I would imagine Alzheimers deaths were categorized as "old age" or something similar. I think it's a relatively recent realization that while many people develop mental problems as they get older, this is not an absolute certainty and often there is a disease involved (so they blame the disease instead of just "that's the way people age").
Oh, also we might be getting better at looking after the various illnesses and problems that come more easily with Alzheimers, so that instead of dying of pneumonia / flu / breaking a hip (and the subsequent physical downward slide) / etc, people are living long enough with the disease that it gets to the truly critical systems (breathing and such), where it can be the primary cause of death instead of just an invitation for a different cause of death.
Causes of death are often complex, especially in older people, who may be suffering from a variety of issues simultaneously. Nonetheless, one underlying cause should not be overlooked: increasing obesity in the US drives a lot of other health issues.
Enjoy life! This is not a dress rehearsal.
Fact: Under Obama care, life expectancy declines. In addition, there are many news articles detailing how coverage cost as gone way up and services have gone down.
Conclusion: It is trumps fault.
You sir, are the stuff retards are made of.
Only 80 killed in 10 years, sounds like the defense was working for the most part.
The problem with healthcare is there is no ceiling to the cost and the end result is always the same, everyone dies eventually. Most of the early deaths appear to be lifestyle related anyway. Any reasonable person should prefer money to be spent on preventing unnecessary deaths (like terrorism) and just take care of themselves better to handle the longevity part.
The US now has 10 aircraft carriers, 2 under construction, and 1 planned. (source)
Military spending is 54% of our national budget, which is more than the amount of our deficit. More than the combined spending of the next seven countries.
What was that you were saying about spending ceilings?
Oh it did, it's just that white folks ignored it or assumed it was justified. And they would've gotten away with it too if it hadn't been for those pesky cellphones.
Looking at the data, things like obesity, motor vehicle accidents and gun violence are contributors.
Resource management is a responsibility of our government, so death is by design and backed by policy.
That said, you want to bring gun violence as a factor here, when over 60% of those deaths were caused by suicide. An often overlooked component of gun violence statistics to avoid funding mental health for some reason while making the 2nd Amendment a political talking point. Tobacco kills over 450,000 Americans every year, which makes motor vehicles look like a minor nuisance by comparison, but hey let's not ever talk about making tobacco illegal. After all, it helps feed the responsibility of resource management tremendously.

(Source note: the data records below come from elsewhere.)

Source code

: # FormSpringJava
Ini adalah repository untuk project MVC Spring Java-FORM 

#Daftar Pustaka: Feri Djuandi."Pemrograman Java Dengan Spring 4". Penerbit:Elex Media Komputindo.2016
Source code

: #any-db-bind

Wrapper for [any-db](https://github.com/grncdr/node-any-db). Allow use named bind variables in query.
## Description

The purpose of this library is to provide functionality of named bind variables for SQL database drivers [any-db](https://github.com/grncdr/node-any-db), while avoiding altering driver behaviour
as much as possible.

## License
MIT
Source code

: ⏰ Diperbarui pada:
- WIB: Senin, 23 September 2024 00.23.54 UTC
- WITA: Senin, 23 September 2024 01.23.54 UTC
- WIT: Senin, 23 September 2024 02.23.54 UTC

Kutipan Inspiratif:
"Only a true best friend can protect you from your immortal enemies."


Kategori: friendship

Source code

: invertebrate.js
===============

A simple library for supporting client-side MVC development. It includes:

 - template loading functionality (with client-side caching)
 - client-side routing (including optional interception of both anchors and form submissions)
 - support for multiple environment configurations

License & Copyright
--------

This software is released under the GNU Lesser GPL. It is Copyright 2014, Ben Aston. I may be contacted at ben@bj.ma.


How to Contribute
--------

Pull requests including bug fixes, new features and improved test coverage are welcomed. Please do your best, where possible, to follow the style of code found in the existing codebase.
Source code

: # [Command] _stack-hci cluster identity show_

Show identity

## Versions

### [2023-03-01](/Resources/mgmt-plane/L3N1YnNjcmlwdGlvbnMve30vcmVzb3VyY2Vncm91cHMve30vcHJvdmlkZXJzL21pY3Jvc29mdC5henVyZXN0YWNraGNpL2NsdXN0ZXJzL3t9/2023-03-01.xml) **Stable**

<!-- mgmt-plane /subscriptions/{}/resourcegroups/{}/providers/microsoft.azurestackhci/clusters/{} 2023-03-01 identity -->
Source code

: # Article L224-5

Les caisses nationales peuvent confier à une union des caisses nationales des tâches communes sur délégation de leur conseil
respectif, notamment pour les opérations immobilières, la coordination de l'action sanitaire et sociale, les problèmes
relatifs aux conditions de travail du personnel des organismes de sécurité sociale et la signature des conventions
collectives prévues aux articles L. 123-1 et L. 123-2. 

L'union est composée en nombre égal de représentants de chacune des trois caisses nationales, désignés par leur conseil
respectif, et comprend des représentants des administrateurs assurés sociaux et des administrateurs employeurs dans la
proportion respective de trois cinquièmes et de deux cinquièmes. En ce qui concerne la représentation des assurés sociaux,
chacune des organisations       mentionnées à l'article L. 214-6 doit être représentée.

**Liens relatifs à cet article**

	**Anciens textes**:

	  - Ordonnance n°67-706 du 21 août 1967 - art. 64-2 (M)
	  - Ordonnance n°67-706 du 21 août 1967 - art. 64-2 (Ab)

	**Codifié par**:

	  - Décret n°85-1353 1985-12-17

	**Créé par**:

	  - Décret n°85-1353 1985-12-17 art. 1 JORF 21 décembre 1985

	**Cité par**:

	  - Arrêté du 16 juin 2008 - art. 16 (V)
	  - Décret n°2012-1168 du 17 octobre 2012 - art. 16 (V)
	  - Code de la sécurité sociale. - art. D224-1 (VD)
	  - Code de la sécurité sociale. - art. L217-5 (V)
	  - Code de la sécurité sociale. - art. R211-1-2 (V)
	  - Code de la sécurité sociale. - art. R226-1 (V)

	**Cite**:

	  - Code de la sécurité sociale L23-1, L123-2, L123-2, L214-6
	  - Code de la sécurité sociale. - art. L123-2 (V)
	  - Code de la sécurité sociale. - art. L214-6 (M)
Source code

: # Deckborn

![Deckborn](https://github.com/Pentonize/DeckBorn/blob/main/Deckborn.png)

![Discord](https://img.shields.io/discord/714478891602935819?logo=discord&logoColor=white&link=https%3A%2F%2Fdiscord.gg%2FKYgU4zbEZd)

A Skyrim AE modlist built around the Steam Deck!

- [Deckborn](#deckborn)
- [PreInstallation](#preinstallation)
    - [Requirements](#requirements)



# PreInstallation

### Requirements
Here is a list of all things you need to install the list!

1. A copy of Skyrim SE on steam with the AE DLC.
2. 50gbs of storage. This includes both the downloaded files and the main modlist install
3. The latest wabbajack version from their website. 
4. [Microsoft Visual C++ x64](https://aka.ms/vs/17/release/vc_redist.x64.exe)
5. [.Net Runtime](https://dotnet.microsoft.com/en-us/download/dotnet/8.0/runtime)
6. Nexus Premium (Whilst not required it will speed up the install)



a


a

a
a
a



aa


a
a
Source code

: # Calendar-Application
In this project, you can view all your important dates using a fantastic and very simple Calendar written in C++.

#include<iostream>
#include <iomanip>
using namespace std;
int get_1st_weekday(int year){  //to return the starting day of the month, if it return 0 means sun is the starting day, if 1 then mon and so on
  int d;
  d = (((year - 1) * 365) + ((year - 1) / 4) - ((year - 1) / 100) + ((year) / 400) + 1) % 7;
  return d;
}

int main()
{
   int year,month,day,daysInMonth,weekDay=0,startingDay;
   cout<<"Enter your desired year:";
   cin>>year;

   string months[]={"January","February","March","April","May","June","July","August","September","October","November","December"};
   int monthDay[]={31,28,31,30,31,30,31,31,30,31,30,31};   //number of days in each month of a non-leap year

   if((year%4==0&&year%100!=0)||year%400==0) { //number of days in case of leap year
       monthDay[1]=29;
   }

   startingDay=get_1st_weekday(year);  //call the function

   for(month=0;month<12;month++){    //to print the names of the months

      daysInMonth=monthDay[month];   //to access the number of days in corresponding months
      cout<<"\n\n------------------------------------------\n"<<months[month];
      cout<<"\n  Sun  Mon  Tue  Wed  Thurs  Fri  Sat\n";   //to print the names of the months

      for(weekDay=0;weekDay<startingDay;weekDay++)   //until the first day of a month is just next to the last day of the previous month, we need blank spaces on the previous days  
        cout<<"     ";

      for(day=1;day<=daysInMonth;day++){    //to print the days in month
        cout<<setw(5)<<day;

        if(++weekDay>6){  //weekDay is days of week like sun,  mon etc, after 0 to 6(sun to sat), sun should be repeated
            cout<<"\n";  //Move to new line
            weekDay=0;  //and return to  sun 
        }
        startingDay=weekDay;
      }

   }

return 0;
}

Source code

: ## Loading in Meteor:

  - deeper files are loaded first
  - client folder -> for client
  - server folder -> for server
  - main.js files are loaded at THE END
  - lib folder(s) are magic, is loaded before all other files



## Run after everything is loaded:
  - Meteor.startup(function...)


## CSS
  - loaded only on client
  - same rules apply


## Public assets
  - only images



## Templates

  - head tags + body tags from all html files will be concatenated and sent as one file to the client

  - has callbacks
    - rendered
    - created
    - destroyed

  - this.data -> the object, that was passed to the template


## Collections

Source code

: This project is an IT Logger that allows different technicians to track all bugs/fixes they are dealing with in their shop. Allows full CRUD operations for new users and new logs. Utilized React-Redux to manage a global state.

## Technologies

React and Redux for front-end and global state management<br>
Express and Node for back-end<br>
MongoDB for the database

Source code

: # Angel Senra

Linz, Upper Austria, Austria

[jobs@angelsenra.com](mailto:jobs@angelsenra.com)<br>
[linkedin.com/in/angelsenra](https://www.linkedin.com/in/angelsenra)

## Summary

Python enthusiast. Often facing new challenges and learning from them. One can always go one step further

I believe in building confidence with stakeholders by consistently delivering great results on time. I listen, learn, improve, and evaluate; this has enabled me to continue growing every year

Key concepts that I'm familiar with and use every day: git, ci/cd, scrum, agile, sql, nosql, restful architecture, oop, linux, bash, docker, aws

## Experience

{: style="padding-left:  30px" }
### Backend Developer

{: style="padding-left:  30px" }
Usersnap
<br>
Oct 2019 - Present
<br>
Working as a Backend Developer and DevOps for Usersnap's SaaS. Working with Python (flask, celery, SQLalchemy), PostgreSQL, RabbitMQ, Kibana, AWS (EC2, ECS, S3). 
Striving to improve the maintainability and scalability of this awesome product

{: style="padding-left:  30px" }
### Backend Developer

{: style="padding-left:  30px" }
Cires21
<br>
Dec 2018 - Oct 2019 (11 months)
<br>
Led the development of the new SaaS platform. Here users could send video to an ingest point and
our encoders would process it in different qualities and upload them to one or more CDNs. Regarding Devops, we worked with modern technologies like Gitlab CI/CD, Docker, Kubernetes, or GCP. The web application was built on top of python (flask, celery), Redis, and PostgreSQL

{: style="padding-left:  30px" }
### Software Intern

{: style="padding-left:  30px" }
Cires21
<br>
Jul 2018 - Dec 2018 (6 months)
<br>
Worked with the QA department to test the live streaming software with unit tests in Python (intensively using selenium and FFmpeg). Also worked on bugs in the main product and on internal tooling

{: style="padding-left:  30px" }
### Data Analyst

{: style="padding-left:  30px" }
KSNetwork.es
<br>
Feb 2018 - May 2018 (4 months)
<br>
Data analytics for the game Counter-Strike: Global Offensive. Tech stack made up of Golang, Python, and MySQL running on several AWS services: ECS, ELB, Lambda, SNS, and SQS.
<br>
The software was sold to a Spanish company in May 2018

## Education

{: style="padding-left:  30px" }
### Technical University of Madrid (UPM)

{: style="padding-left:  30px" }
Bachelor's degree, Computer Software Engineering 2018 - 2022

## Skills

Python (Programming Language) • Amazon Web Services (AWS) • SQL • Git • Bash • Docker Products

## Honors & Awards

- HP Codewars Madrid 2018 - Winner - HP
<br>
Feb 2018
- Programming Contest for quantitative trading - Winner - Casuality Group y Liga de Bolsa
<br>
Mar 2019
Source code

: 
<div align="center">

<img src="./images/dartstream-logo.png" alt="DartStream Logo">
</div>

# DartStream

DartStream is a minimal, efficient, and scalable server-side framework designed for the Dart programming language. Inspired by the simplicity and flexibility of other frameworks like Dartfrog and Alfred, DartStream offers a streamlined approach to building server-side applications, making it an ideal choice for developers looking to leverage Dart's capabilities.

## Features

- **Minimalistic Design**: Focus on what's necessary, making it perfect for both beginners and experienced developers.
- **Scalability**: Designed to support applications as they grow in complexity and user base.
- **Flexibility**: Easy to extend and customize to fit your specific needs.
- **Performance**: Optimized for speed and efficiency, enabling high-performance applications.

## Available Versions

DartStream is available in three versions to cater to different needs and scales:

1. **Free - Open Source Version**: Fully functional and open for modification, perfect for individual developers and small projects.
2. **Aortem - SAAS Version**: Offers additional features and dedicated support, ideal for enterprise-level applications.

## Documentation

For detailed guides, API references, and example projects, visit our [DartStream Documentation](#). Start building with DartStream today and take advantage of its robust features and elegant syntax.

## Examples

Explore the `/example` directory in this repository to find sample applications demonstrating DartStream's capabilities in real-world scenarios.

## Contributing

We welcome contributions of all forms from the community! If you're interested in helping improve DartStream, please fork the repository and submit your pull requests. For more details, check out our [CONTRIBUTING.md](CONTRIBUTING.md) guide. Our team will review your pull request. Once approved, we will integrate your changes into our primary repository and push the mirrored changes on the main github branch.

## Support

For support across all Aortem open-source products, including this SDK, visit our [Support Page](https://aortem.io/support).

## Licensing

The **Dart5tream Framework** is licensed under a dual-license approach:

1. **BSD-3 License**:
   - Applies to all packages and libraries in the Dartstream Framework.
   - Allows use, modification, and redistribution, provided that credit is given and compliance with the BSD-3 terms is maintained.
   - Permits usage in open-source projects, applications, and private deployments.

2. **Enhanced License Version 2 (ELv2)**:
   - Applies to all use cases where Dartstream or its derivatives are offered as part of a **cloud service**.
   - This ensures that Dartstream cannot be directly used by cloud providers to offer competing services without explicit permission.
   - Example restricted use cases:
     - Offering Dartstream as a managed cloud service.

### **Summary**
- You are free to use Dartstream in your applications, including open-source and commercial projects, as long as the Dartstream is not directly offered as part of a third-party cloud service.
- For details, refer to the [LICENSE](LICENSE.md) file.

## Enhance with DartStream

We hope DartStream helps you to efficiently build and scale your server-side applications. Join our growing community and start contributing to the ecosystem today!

If a company's products cause illness, won't they loose any class action suit and have to pay millions? Don't they break the law by knowingly selling products that cause illness? I would think so.
How many decades did it take to finally bring tobacco companies under control? the truth is that we still haven't despite the science. food companies are using the same tactics of doubt to delay this fight and make as much money as they can while millions die.
You don't want to prevent illness and death in the first place by adequate consumer protection laws and their enforcement?
As long as we're making magical wishes, why don't we wish for bad people to not be bad. In the meantime, it's best to attack problems using the most effective methods.
A company can just kill a few customers here and there if they can get away with it financially? Only in the US can someone come up with such an idea...
A few people? They are killing millions of people and getting away with it because it's difficult to prove because it's the extended use of their product that kills. Therefore, it only makes sense to make it so that their actions catch up with them, even if it takes 40 years to manifest heart disease.
Anons need not reply. Questions end with a question mark.